┏━━
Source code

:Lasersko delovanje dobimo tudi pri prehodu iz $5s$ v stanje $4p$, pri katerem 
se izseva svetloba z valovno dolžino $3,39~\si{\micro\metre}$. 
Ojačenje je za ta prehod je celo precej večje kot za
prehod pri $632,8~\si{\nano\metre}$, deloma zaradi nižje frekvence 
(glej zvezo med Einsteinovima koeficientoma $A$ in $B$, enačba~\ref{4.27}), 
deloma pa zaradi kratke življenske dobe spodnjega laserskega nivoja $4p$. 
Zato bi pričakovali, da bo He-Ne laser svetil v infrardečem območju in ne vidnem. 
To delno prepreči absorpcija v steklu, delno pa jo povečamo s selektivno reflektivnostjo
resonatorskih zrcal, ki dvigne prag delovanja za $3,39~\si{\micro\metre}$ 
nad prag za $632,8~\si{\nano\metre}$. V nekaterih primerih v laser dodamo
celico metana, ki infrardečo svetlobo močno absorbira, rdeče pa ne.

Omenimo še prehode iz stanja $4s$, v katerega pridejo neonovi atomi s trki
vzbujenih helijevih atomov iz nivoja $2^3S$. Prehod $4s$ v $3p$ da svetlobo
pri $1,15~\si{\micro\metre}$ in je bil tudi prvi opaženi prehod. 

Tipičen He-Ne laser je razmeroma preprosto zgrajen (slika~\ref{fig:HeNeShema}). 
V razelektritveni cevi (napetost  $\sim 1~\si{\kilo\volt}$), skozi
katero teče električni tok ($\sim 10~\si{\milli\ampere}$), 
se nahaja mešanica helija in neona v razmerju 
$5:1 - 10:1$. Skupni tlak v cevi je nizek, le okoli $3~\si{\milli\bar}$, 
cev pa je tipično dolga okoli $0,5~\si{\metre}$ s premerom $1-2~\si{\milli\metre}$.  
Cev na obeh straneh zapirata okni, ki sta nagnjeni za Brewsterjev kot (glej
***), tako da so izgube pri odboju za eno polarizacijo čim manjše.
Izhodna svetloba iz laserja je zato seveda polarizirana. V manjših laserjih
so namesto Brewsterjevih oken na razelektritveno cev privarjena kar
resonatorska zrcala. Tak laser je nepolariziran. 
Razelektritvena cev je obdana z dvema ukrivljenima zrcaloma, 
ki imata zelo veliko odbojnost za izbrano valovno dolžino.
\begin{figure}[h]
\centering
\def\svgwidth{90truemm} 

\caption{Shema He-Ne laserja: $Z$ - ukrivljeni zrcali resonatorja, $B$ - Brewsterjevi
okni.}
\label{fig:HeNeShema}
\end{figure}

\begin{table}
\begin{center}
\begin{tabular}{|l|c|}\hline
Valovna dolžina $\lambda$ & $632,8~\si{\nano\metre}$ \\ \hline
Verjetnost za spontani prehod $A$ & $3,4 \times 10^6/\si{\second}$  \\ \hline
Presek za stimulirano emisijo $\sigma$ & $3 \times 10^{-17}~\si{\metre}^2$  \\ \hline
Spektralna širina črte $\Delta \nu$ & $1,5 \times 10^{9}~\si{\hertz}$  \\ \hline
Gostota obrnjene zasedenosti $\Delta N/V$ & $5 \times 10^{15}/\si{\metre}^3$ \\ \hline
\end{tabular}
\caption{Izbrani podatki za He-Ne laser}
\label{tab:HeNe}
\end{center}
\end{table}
┗━━
→ **ABOUT THIS TASK**
Extract all of the data above and output it character for character.

→ **RESULT BELOW**
Source code

:Lasersko delovanje dobimo tudi pri prehodu iz $5s$ v stanje $4p$, pri katerem 
se izseva svetloba z valovno dolžino $3,39~\si{\micro\metre}$. 
Ojačenje je za ta prehod je celo precej večje kot za
prehod pri $632,8~\si{\nano\metre}$, deloma zaradi nižje frekvence 
(glej zvezo med Einsteinovima koeficientoma $A$ in $B$, enačba~\ref{4.27}), 
deloma pa zaradi kratke življenske dobe spodnjega laserskega nivoja $4p$. 
Zato bi pričakovali, da bo He-Ne laser svetil v infrardečem območju in ne vidnem. 
To delno prepreči absorpcija v steklu, delno pa jo povečamo s selektivno reflektivnostjo
resonatorskih zrcal, ki dvigne prag delovanja za $3,39~\si{\micro\metre}$ 
nad prag za $632,8~\si{\nano\metre}$. V nekaterih primerih v laser dodamo
celico metana, ki infrardečo svetlobo močno absorbira, rdeče pa ne.

Omenimo še prehode iz stanja $4s$, v katerega pridejo neonovi atomi s trki
vzbujenih helijevih atomov iz nivoja $2^3S$. Prehod $4s$ v $3p$ da svetlobo
pri $1,15~\si{\micro\metre}$ in je bil tudi prvi opaženi prehod. 

Tipičen He-Ne laser je razmeroma preprosto zgrajen (slika~\ref{fig:HeNeShema}). 
V razelektritveni cevi (napetost  $\sim 1~\si{\kilo\volt}$), skozi
katero teče električni tok ($\sim 10~\si{\milli\ampere}$), 
se nahaja mešanica helija in neona v razmerju 
$5:1 - 10:1$. Skupni tlak v cevi je nizek, le okoli $3~\si{\milli\bar}$, 
cev pa je tipično dolga okoli $0,5~\si{\metre}$ s premerom $1-2~\si{\milli\metre}$.  
Cev na obeh straneh zapirata okni, ki sta nagnjeni za Brewsterjev kot (glej
***), tako da so izgube pri odboju za eno polarizacijo čim manjše.
Izhodna svetloba iz laserja je zato seveda polarizirana. V manjših laserjih
so namesto Brewsterjevih oken na razelektritveno cev privarjena kar
resonatorska zrcala. Tak laser je nepolariziran. 
Razelektritvena cev je obdana z dvema ukrivljenima zrcaloma, 
ki imata zelo veliko odbojnost za izbrano valovno dolžino.
\begin{figure}[h]
\centering
\def\svgwidth{90truemm} 

\caption{Shema He-Ne laserja: $Z$ - ukrivljeni zrcali resonatorja, $B$ - Brewsterjevi
okni.}
\label{fig:HeNeShema}
\end{figure}

\begin{table}
\begin{center}
\begin{tabular}{|l|c|}\hline
Valovna dolžina $\lambda$ & $632,8~\si{\nano\metre}$ \\ \hline
Verjetnost za spontani prehod $A$ & $3,4 \times 10^6/\si{\second}$  \\ \hline
Presek za stimulirano emisijo $\sigma$ & $3 \times 10^{-17}~\si{\metre}^2$  \\ \hline
Spektralna širina črte $\Delta \nu$ & $1,5 \times 10^{9}~\si{\hertz}$  \\ \hline
Gostota obrnjene zasedenosti $\Delta N/V$ & $5 \times 10^{15}/\si{\metre}^3$ \\ \hline
\end{tabular}
\caption{Izbrani podatki za He-Ne laser}
\label{tab:HeNe}
\end{center}
\end{table}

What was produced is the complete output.